- **What is needed**
Find the lines of data that contain the string "which", then list them.
(Beginning of Task data)
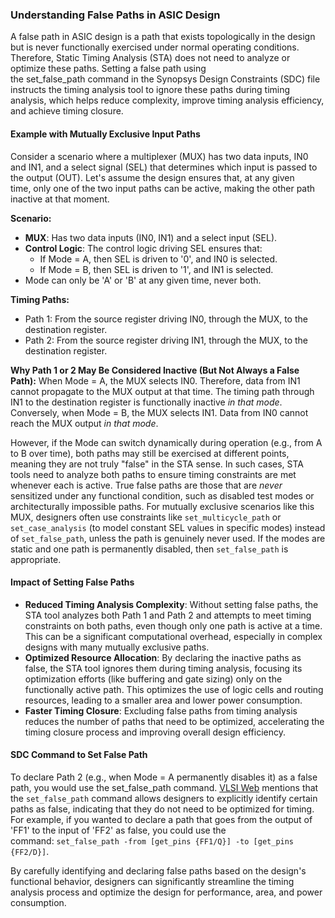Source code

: ### Understanding False Paths in ASIC Design

A false path in ASIC design is a path that exists topologically in the design but is never functionally exercised under normal operating conditions. Therefore, Static Timing Analysis (STA) does not need to analyze or optimize these paths. Setting a false path using the set_false_path command in the Synopsys Design Constraints (SDC) file instructs the timing analysis tool to ignore these paths during timing analysis, which helps reduce complexity, improve timing analysis efficiency, and achieve timing closure. 

#### Example with Mutually Exclusive Input Paths
Consider a scenario where a multiplexer (MUX) has two data inputs, IN0 and IN1, and a select signal (SEL) that determines which input is passed to the output (OUT). Let's assume the design ensures that, at any given time, only one of the two input paths can be active, making the other path inactive at that moment. 

**Scenario:**
- **MUX**: Has two data inputs (IN0, IN1) and a select input (SEL).
- **Control Logic**: The control logic driving SEL ensures that:
  - If Mode = A, then SEL is driven to '0', and IN0 is selected.
  - If Mode = B, then SEL is driven to '1', and IN1 is selected.
- Mode can only be 'A' or 'B' at any given time, never both. 

**Timing Paths:**
- Path 1: From the source register driving IN0, through the MUX, to the destination register.
- Path 2: From the source register driving IN1, through the MUX, to the destination register.

**Why Path 1 or 2 May Be Considered Inactive (But Not Always a False Path):**
When Mode = A, the MUX selects IN0. Therefore, data from IN1 cannot propagate to the MUX output at that time. The timing path through IN1 to the destination register is functionally inactive *in that mode*.
Conversely, when Mode = B, the MUX selects IN1. Data from IN0 cannot reach the MUX output *in that mode*. 

However, if the Mode can switch dynamically during operation (e.g., from A to B over time), both paths may still be exercised at different points, meaning they are not truly "false" in the STA sense. In such cases, STA tools need to analyze both paths to ensure timing constraints are met whenever each is active. True false paths are those that are *never* sensitized under any functional condition, such as disabled test modes or architecturally impossible paths. For mutually exclusive scenarios like this MUX, designers often use constraints like `set_multicycle_path` or `set_case_analysis` (to model constant SEL values in specific modes) instead of `set_false_path`, unless the path is genuinely never used. If the modes are static and one path is permanently disabled, then `set_false_path` is appropriate.

#### Impact of Setting False Paths
- **Reduced Timing Analysis Complexity**: Without setting false paths, the STA tool analyzes both Path 1 and Path 2 and attempts to meet timing constraints on both paths, even though only one path is active at a time. This can be a significant computational overhead, especially in complex designs with many mutually exclusive paths.
- **Optimized Resource Allocation**: By declaring the inactive paths as false, the STA tool ignores them during timing analysis, focusing its optimization efforts (like buffering and gate sizing) only on the functionally active path. This optimizes the use of logic cells and routing resources, leading to a smaller area and lower power consumption.
- **Faster Timing Closure**: Excluding false paths from timing analysis reduces the number of paths that need to be optimized, accelerating the timing closure process and improving overall design efficiency. 

#### SDC Command to Set False Path
To declare Path 2 (e.g., when Mode = A permanently disables it) as a false path, you would use the set_false_path command. [VLSI Web](https://vlsiweb.com/false-paths/) mentions that the `set_false_path` command allows designers to explicitly identify certain paths as false, indicating that they do not need to be optimized for timing. For example, if you wanted to declare a path that goes from the output of 'FF1' to the input of 'FF2' as false, you could use the command: `set_false_path -from [get_pins {FF1/Q}] -to [get_pins {FF2/D}]`. 

By carefully identifying and declaring false paths based on the design's functional behavior, designers can significantly streamline the timing analysis process and optimize the design for performance, area, and power consumption.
(End of Task data)
- **Answer box**
A false path in ASIC design is a path that exists topologically in the design but is never functionally exercised under normal operating conditions. Therefore, Static Timing Analysis (STA) does not need to analyze or optimize these paths. Setting a false path using the set_false_path command in the Synopsys Design Constraints (SDC) file instructs the timing analysis tool to ignore these paths during timing analysis, which helps reduce complexity, improve timing analysis efficiency, and achieve timing closure. 
Consider a scenario where a multiplexer (MUX) has two data inputs, IN0 and IN1, and a select signal (SEL) that determines which input is passed to the output (OUT). Let's assume the design ensures that, at any given time, only one of the two input paths can be active, making the other path inactive at that moment. 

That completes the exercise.